Because Malachy is so feckless, unable to hold a job for more than a day and incapable of doing anything with money except spend it on the drink, the McCourt family is subject to all manner of depredations. And from flea-ridden mattresses to a waterlogged residence next to the only outhouse in the neighborhood, we get to see them all on screen.

Mostly what we see is McCourt growing up, embarrassed at his extreme poverty, joyous at sneaking into the Lyric Theater to watch Jimmy Cagney, discovering girls and the wonder of “the Shakespeare,” a writer whose words he savors like “mashed potatoes, you can’t get enough of them.”

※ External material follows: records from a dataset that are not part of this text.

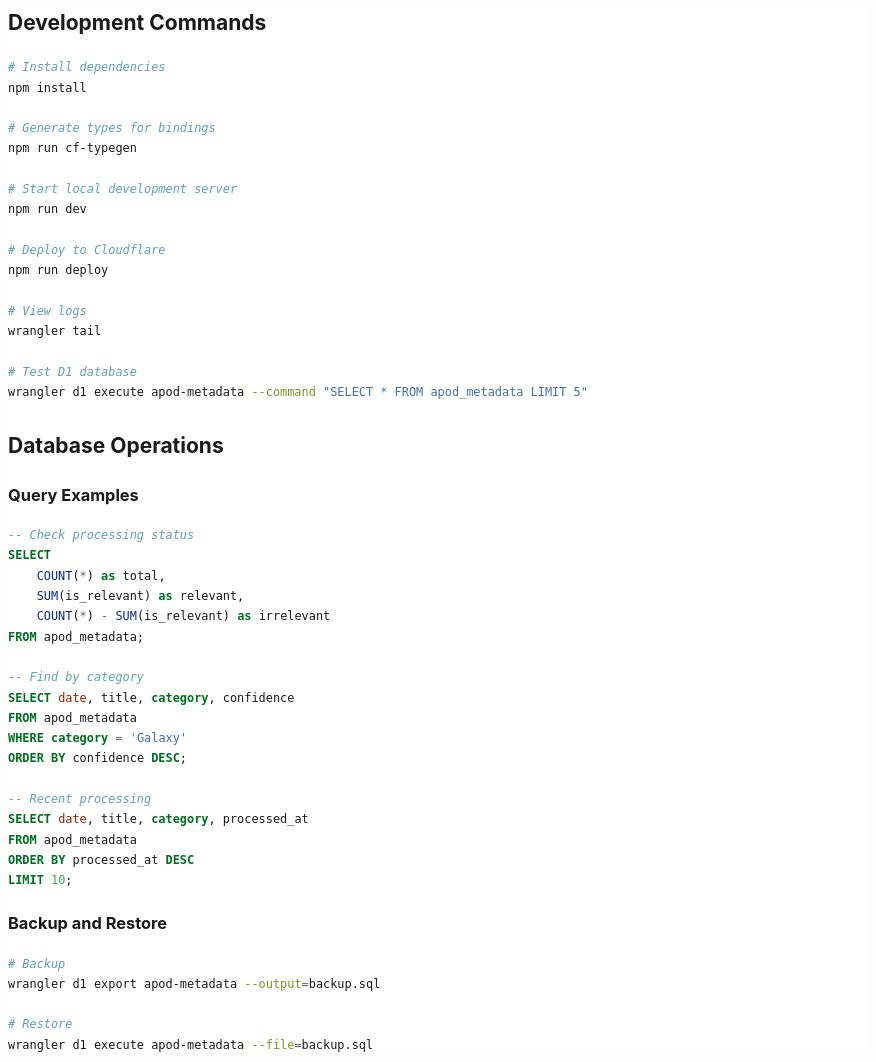 ## Development Commands

```bash
# Install dependencies
npm install

# Generate types for bindings
npm run cf-typegen

# Start local development server
npm run dev

# Deploy to Cloudflare
npm run deploy

# View logs
wrangler tail

# Test D1 database
wrangler d1 execute apod-metadata --command "SELECT * FROM apod_metadata LIMIT 5"
```

## Database Operations

### Query Examples
```sql
-- Check processing status
SELECT 
    COUNT(*) as total,
    SUM(is_relevant) as relevant,
    COUNT(*) - SUM(is_relevant) as irrelevant
FROM apod_metadata;

-- Find by category
SELECT date, title, category, confidence 
FROM apod_metadata 
WHERE category = 'Galaxy' 
ORDER BY confidence DESC;

-- Recent processing
SELECT date, title, category, processed_at 
FROM apod_metadata 
ORDER BY processed_at DESC 
LIMIT 10;
```

### Backup and Restore
```bash
# Backup
wrangler d1 export apod-metadata --output=backup.sql

# Restore
wrangler d1 execute apod-metadata --file=backup.sql
```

What impacted young McCourt most was his education at the hands of a series of Jesuit fathers. Not shy about opinions, they had no hesitation about blasting “the devil’s henchmen in Hollywood” or saying the virtue of taking communion was “now you can die a martyr if you’re murdered by Protestants.”

But more eloquent thoughts were expressed as well, by the teacher who said, “Euclid is grace and beauty and elegance,” and the one who advised McCourt, “Stock your mind. It’s your house of treasure, no one can interfere.” It’s advice the boy followed and if this beautifully made if flawed film sends people back to his book, it will have done good work for sure.

* MPAA rating: R, for sexual content and some language. Times guidelines: grim subject matter.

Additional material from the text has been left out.